Author: Kamila Shamsie
Publisher:
Riverhead
Goodreads | The StoryGraph

Click above to buy this book from my Bookshop.org shop, which supports independent bookstores (not Amazon). You can also find it via your favorite indie bookstore here.

Note: Trigger warnings are provided for those who need them at the bottom of this page. If you don’t need them and don’t want to risk spoilers, don’t scroll past the full review.


Cover Description

The suspenseful and heartbreaking story of an immigrant family driven to pit love against loyalty, with devastating consequences

Isma is free. After years of watching out for her younger siblings in the wake of their mother's death, she's accepted an invitation from a mentor in America that allows her to resume a dream long deferred. But she can't stop worrying about Aneeka, her beautiful, headstrong sister back in London, or their brother, Parvaiz, who's disappeared in pursuit of his own dream, to prove himself to the dark legacy of the jihadist father he never knew. When he resurfaces half a globe away, Isma's worst fears are confirmed.

Then Eamonn enters the sisters' lives. Son of a powerful political figure, he has his own birthright to live up to — or defy. Is he to be a chance at love? The means of Parvaiz's salvation? Suddenly, two families' fates are inextricably, devastatingly entwined, in this searing novel that asks: What sacrifices will we make in the name of love?


TL;DR Review

Home Fire is a quick but hard-hitting read about xenophobia. It’s a raw, emotional, expertly crafted novel that asks readers to examine their own morality.

For you if: You’re looking for a faster-paced work of literary fiction.


Full Review

“Grief was the deal God struck with the angel of death, who wanted an unpassable river to separate the living from the dead; grief the bridge that would allow the dead to flit among the living, their footsteps overheard, their laughter around the corner, their posture recognizable in the bodies of strangers you would follow down the street, willing them to never turn around.”

I read Home Fire as part of the #ReadingWomen challenge, because it won the women’s Prize in 2018. It was also longlisted for the Booker Prize. So I knew it was going to be great when I started it, and I wasn’t disappointed.

The book’s split into five sections, each in a different character’s point of view. The first is Isma, eldest sister and family caretaker.
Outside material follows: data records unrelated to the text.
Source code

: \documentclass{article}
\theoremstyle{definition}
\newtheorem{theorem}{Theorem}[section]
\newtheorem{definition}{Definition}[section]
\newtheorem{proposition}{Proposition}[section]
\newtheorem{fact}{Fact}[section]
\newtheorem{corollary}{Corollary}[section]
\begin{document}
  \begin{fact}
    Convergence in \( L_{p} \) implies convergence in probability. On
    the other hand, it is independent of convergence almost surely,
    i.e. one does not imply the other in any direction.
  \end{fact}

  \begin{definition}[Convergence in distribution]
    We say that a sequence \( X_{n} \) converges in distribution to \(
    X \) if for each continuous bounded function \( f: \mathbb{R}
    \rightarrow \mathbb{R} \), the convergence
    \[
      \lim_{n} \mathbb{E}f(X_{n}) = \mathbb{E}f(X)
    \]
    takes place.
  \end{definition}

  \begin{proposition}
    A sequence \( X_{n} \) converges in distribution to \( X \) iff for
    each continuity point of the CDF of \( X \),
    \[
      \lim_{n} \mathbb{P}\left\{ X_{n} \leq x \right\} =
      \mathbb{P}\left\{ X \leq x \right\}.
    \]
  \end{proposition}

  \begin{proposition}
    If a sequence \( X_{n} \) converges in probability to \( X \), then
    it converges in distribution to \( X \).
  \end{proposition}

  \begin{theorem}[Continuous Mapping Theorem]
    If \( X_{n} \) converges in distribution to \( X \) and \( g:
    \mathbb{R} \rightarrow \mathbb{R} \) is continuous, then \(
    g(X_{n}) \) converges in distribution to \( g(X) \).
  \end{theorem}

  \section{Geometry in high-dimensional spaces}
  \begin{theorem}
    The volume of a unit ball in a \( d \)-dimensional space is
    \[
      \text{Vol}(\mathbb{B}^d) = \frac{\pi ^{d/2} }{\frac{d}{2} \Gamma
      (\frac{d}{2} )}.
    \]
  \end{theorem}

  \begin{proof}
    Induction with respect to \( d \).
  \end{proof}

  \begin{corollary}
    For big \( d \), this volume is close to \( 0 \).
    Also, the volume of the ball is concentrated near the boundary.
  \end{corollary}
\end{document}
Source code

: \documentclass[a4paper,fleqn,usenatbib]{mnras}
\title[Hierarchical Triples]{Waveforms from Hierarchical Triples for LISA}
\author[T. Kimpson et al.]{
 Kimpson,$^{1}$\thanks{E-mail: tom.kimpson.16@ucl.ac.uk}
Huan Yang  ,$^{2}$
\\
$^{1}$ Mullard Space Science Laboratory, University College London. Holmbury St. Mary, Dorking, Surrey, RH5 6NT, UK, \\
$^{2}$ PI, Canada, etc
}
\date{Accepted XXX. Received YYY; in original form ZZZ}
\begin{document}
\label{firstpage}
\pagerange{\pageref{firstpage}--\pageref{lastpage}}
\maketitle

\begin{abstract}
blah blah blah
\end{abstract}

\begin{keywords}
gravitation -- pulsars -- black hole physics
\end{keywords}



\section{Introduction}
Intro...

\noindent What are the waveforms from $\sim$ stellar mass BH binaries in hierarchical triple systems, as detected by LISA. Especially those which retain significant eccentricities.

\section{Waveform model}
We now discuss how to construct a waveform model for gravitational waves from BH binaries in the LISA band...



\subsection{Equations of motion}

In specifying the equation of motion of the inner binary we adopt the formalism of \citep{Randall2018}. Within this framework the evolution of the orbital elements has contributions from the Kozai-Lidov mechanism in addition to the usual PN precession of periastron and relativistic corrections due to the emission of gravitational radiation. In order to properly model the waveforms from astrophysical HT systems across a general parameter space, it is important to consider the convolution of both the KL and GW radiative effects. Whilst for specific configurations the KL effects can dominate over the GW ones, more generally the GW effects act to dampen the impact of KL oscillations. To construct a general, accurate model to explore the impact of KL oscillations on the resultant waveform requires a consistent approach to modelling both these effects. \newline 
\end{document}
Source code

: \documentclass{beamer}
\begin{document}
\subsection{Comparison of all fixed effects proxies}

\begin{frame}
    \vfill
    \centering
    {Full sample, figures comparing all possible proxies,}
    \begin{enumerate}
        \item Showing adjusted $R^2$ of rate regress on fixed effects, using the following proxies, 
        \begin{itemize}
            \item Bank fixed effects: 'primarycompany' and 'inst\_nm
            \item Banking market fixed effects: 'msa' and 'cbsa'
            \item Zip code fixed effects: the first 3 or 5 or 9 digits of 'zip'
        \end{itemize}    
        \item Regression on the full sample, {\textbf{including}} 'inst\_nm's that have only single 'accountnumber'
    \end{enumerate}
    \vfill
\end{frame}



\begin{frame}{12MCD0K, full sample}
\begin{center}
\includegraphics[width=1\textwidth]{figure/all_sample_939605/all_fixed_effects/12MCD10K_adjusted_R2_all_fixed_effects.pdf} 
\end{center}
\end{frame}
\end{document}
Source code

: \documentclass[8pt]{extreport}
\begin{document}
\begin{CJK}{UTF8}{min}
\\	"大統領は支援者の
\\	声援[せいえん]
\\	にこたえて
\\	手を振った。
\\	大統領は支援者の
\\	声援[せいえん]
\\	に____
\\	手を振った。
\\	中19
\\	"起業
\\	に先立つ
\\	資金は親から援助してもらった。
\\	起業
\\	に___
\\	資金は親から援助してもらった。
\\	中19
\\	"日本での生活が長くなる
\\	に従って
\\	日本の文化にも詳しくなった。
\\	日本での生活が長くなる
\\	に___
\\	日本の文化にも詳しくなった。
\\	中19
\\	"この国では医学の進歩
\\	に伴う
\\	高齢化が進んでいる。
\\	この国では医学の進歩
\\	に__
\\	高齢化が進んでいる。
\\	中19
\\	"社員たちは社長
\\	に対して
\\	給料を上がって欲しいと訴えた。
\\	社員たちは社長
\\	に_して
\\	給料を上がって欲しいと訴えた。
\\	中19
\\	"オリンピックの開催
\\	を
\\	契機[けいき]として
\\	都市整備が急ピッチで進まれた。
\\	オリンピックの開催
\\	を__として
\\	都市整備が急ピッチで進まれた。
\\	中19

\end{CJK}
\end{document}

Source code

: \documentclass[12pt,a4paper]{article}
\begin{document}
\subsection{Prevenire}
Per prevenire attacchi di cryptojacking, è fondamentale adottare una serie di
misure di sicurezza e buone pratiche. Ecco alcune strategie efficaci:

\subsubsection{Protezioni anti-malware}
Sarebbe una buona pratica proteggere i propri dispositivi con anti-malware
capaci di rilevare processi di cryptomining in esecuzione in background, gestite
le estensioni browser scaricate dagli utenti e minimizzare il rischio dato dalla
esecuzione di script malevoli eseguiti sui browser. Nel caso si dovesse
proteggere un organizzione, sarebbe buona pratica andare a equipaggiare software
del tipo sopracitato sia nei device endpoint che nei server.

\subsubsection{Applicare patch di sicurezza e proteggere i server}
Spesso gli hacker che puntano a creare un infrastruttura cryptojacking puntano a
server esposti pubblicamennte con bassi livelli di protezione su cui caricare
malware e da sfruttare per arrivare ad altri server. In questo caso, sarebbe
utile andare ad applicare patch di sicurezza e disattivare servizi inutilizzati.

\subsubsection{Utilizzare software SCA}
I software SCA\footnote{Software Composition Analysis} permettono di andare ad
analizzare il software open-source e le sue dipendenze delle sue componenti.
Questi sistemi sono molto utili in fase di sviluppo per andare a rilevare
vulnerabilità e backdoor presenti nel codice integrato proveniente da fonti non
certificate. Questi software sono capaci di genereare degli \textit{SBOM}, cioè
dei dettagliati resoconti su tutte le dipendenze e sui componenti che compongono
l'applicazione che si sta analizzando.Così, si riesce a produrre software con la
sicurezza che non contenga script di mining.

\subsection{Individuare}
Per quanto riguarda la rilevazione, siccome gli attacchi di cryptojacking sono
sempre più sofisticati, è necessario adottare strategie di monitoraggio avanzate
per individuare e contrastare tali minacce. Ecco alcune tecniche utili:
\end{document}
The second is Eamonn, son of the xenophobic Minister of Defense for the UK, who formed a friendship with Isma but then collides with her sister, Aneeka. The third is Isma and Aneeka’s brother, Parvaiz, who was manipulated into the Jihadi army. The fourth is Aneeka, and the fifth is Eamonn’s father. The story these POVs weave is one of family, siblinghood, romance, loyalty, grief, acceptance, the choice between what’s right and what’s easy, and consequences of all of it.

This book surprised me in that it went a very different way from what I expected to happen, based on the beginning. It moves fast, barreling toward the explosive ending — that very last page, oof. It was powerful not just for its shock value, but for the way it changed the feeling of the whole book. Rather than making a statement, she raised more questions — not plot questions, but moral questions.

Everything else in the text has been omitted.